An exact restatement of every record is required.

(Collected data)
..............................
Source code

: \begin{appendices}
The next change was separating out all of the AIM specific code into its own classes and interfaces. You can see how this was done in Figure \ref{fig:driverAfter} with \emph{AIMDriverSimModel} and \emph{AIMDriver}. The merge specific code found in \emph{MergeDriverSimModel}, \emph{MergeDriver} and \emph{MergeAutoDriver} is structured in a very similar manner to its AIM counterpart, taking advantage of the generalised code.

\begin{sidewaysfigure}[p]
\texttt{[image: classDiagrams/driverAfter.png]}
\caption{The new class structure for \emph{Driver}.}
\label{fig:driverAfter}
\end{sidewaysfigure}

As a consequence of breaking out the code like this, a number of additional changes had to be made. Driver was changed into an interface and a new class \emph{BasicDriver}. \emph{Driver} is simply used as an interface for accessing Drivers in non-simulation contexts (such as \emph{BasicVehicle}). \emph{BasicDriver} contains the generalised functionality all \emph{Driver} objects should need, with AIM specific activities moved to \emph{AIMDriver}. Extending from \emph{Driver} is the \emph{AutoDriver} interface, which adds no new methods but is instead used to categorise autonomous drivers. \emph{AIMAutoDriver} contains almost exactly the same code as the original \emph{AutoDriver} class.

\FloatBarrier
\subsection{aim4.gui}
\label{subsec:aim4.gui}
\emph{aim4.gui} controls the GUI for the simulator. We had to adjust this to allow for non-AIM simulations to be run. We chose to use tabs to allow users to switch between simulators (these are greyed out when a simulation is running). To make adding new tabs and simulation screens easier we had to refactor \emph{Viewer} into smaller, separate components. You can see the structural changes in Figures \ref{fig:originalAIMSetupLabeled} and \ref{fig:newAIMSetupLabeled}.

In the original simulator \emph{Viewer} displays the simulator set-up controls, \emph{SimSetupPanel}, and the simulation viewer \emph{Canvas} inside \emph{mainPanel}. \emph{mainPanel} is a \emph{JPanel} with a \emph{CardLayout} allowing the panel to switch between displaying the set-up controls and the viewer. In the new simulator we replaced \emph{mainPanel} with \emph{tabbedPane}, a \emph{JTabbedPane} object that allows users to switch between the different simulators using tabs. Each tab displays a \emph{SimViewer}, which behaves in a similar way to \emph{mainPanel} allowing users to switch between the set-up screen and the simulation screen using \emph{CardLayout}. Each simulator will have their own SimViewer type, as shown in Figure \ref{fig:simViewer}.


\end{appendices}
..............................
• ANSWER:
Source code

: \begin{appendices}
The next change was separating out all of the AIM specific code into its own classes and interfaces. You can see how this was done in Figure \ref{fig:driverAfter} with \emph{AIMDriverSimModel} and \emph{AIMDriver}. The merge specific code found in \emph{MergeDriverSimModel}, \emph{MergeDriver} and \emph{MergeAutoDriver} is structured in a very similar manner to its AIM counterpart, taking advantage of the generalised code.

\begin{sidewaysfigure}[p]
\texttt{[image: classDiagrams/driverAfter.png]}
\caption{The new class structure for \emph{Driver}.}
\label{fig:driverAfter}
\end{sidewaysfigure}

As a consequence of breaking out the code like this, a number of additional changes had to be made. Driver was changed into an interface and a new class \emph{BasicDriver}. \emph{Driver} is simply used as an interface for accessing Drivers in non-simulation contexts (such as \emph{BasicVehicle}). \emph{BasicDriver} contains the generalised functionality all \emph{Driver} objects should need, with AIM specific activities moved to \emph{AIMDriver}. Extending from \emph{Driver} is the \emph{AutoDriver} interface, which adds no new methods but is instead used to categorise autonomous drivers. \emph{AIMAutoDriver} contains almost exactly the same code as the original \emph{AutoDriver} class.

\FloatBarrier
\subsection{aim4.gui}
\label{subsec:aim4.gui}
\emph{aim4.gui} controls the GUI for the simulator. We had to adjust this to allow for non-AIM simulations to be run. We chose to use tabs to allow users to switch between simulators (these are greyed out when a simulation is running). To make adding new tabs and simulation screens easier we had to refactor \emph{Viewer} into smaller, separate components. You can see the structural changes in Figures \ref{fig:originalAIMSetupLabeled} and \ref{fig:newAIMSetupLabeled}.

In the original simulator \emph{Viewer} displays the simulator set-up controls, \emph{SimSetupPanel}, and the simulation viewer \emph{Canvas} inside \emph{mainPanel}. \emph{mainPanel} is a \emph{JPanel} with a \emph{CardLayout} allowing the panel to switch between displaying the set-up controls and the viewer. In the new simulator we replaced \emph{mainPanel} with \emph{tabbedPane}, a \emph{JTabbedPane} object that allows users to switch between the different simulators using tabs. Each tab displays a \emph{SimViewer}, which behaves in a similar way to \emph{mainPanel} allowing users to switch between the set-up screen and the simulation screen using \emph{CardLayout}. Each simulator will have their own SimViewer type, as shown in Figure \ref{fig:simViewer}.


\end{appendices}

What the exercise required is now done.